I’m sure many people, upon seeing Bauby’s suffering, would say that his life isn’t worth living. At one point, a friend of his visits and tells him many of his former colleagues now saw him as a vegetable. Ableism is a massive driver behind the euthanasia and assisted suicide movements. According to data from Washington and Oregon, where euthanasia and assisted suicide are legal, the vast majority of the people who opt for it are not experiencing intense physical pain. They’re doing so because they see their lives as having diminished value. Ninety-two percent fear becoming dependent on others, 90% do so due to loss of physical abilities, 79% don’t want the stigma that comes with being disabled, and 41% believe they would be a burden to their loved ones.
This situation creates a false narrative in two ways: first and foremost, that offering an early death to people with disabilities is all about compassion and human dignity. It’s clearly not. It’s more so about pushing the idea that the most dignified thing disabled people can do is die. Secondly, it paints the right-to-life crowd as monsters who want to condemn hurting people to a life of suffering. That’s not what we’re about at all. We’re not against helping people in and of itself; we’re against using death as a way by which people are helped.
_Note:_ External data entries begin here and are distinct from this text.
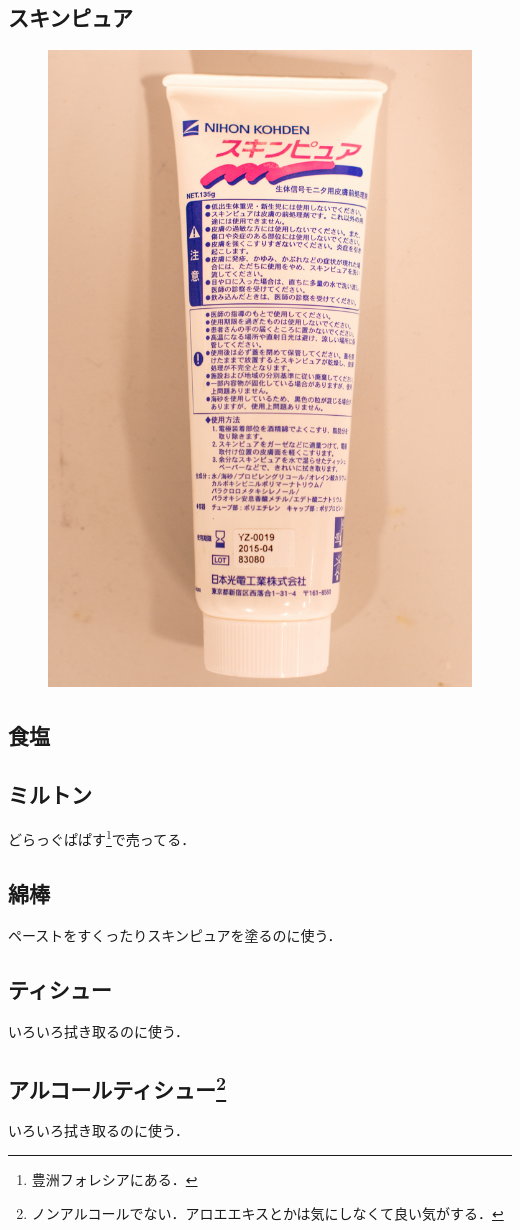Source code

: \documentclass[a4j, twocolumn, openleft, uplatex, dvipdfmx]{jsbook}
\begin{document}
        \subsection*{スキンピュア}
            \begin{figure}[H]
                \centering
                \includegraphics[width=0.5\linewidth]{./figure/skinpure.jpg}
            \end{figure}
        \subsection*{食塩}
        \subsection*{ミルトン}
            どらっぐぱぱす\footnote{豊洲フォレシアにある．}で売ってる．
        \subsection*{綿棒}
            ペーストをすくったりスキンピュアを塗るのに使う．
        \subsection*{ティシュー}
            いろいろ拭き取るのに使う．
        \subsection*{アルコールティシュー\footnote{ノンアルコールでない．アロエエキスとかは気にしなくて良い気がする．}}
            いろいろ拭き取るのに使う．
\end{document}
To give another example, consider the story of Christopher Reeve. The famous movie actor, best known for playing Superman, became a quadriplegic after a horseback riding accident. Soon afterward, he seriously entertained the idea of assisted suicide because he thought his condition would be too much for his family to handle. But after discussing it with his family and receiving assurance of their unconditional love for him, he decided against it. He ultimately spent the last seven years of his life advocating against systemic discrimination toward people with disabilities. He supported bills against insurance caps that would limit health coverage for those most in need of it. He supported stem cell research that would help find cures for people with neurological disorders. He advocated for more inclusive work environments for people with disabilities. He started his own foundation to help people with spinal cord injuries have a better quality of life.
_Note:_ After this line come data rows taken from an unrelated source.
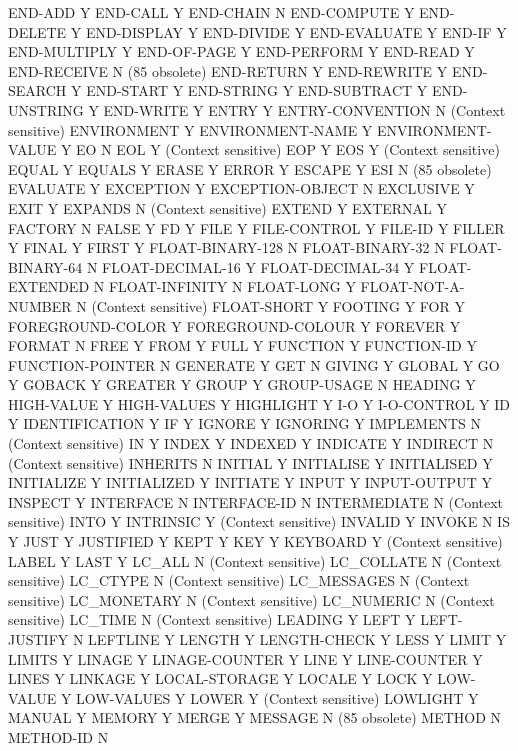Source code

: END-ADD				Y
END-CALL			Y
END-CHAIN			N
END-COMPUTE			Y
END-DELETE			Y
END-DISPLAY			Y
END-DIVIDE			Y
END-EVALUATE			Y
END-IF				Y
END-MULTIPLY			Y
END-OF-PAGE			Y
END-PERFORM			Y
END-READ			Y
END-RECEIVE			N (85 obsolete)
END-RETURN			Y
END-REWRITE			Y
END-SEARCH			Y
END-START			Y
END-STRING			Y
END-SUBTRACT			Y
END-UNSTRING			Y
END-WRITE			Y
ENTRY				Y
ENTRY-CONVENTION		N (Context sensitive)
ENVIRONMENT			Y
ENVIRONMENT-NAME		Y
ENVIRONMENT-VALUE		Y
EO				N
EOL				Y (Context sensitive)
EOP				Y
EOS				Y (Context sensitive)
EQUAL				Y
EQUALS				Y
ERASE				Y
ERROR				Y
ESCAPE				Y
ESI				N (85 obsolete)
EVALUATE			Y
EXCEPTION			Y
EXCEPTION-OBJECT		N
EXCLUSIVE			Y
EXIT				Y
EXPANDS				N (Context sensitive)
EXTEND				Y
EXTERNAL			Y
FACTORY				N
FALSE				Y
FD				Y
FILE				Y
FILE-CONTROL			Y
FILE-ID				Y
FILLER				Y
FINAL				Y
FIRST				Y
FLOAT-BINARY-128		N
FLOAT-BINARY-32			N
FLOAT-BINARY-64			N
FLOAT-DECIMAL-16		Y
FLOAT-DECIMAL-34		Y
FLOAT-EXTENDED			N
FLOAT-INFINITY			N
FLOAT-LONG			Y
FLOAT-NOT-A-NUMBER		N (Context sensitive)
FLOAT-SHORT			Y
FOOTING				Y
FOR				Y
FOREGROUND-COLOR		Y
FOREGROUND-COLOUR		Y
FOREVER				Y
FORMAT				N
FREE				Y
FROM				Y
FULL				Y
FUNCTION			Y
FUNCTION-ID			Y
FUNCTION-POINTER		N
GENERATE			Y
GET				N
GIVING				Y
GLOBAL				Y
GO				Y
GOBACK				Y
GREATER				Y
GROUP				Y
GROUP-USAGE			N
HEADING				Y
HIGH-VALUE			Y
HIGH-VALUES			Y
HIGHLIGHT			Y
I-O				Y
I-O-CONTROL			Y
ID				Y
IDENTIFICATION			Y
IF				Y
IGNORE				Y
IGNORING			Y
IMPLEMENTS			N (Context sensitive)
IN				Y
INDEX				Y
INDEXED				Y
INDICATE			Y
INDIRECT			N (Context sensitive)
INHERITS			N
INITIAL				Y
INITIALISE			Y
INITIALISED			Y
INITIALIZE			Y
INITIALIZED			Y
INITIATE			Y
INPUT				Y
INPUT-OUTPUT			Y
INSPECT				Y
INTERFACE			N
INTERFACE-ID			N
INTERMEDIATE			N (Context sensitive)
INTO				Y
INTRINSIC			Y (Context sensitive)
INVALID				Y
INVOKE				N
IS				Y
JUST				Y
JUSTIFIED			Y
KEPT				Y
KEY				Y
KEYBOARD			Y (Context sensitive)
LABEL				Y
LAST				Y
LC_ALL				N (Context sensitive)
LC_COLLATE			N (Context sensitive)
LC_CTYPE			N (Context sensitive)
LC_MESSAGES			N (Context sensitive)
LC_MONETARY			N (Context sensitive)
LC_NUMERIC			N (Context sensitive)
LC_TIME				N (Context sensitive)
LEADING				Y
LEFT				Y
LEFT-JUSTIFY			N
LEFTLINE			Y
LENGTH				Y
LENGTH-CHECK			Y
LESS				Y
LIMIT				Y
LIMITS				Y
LINAGE				Y
LINAGE-COUNTER			Y
LINE				Y
LINE-COUNTER			Y
LINES				Y
LINKAGE				Y
LOCAL-STORAGE			Y
LOCALE				Y
LOCK				Y
LOW-VALUE			Y
LOW-VALUES			Y
LOWER				Y (Context sensitive)
LOWLIGHT			Y
MANUAL				Y
MEMORY				Y
MERGE				Y
MESSAGE				N (85 obsolete)
METHOD				N
METHOD-ID			N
It’s interesting that Reeve became an even bigger hero in real life after his days of playing one on the silver screen were over. Who knows what the world would have lost if he didn’t stick around after his injury, or how many people’s lives were improved because of his advocacy work? Furthermore, why aren’t we continuing Reeve’s work instead of legalizing euthanasia? His life had value simply because he was a human being. So did Jean Dominique Bauby, and he proved it without being able to speak a single word.
At one point in the movie version of The Diving Bell and the Butterfly, Jean Dominique Bauby’s friend Roussin comes to visit him in the hospital. Years before, Bauby had let him take the last seat on a flight to Hong Kong because he desperately needed to get to a business meeting. That plane ended up getting hijacked by a terrorist group and was rerouted to Lebanon. Roussin tells Bauby his harrowing story of being held there in captivity for four years. He was locked into a dark basement in solitary confinement where it was difficult to move, let alone breathe. But he survived and ultimately was released. He tells Bauby how he found the will to live. “Figure out what makes you human, hold onto it, and you’ll make it,” he said.
Initially, Bauby scoffs at his friend in his mind. How could he truly live when he couldn’t even move his body? But through sharing his story, he discovered the true value and meaning of his life despite losing total control over it. His life mattered. Christopher Reeve’s life mattered. Every single person’s life matters. Is the right-to-die crowd listening?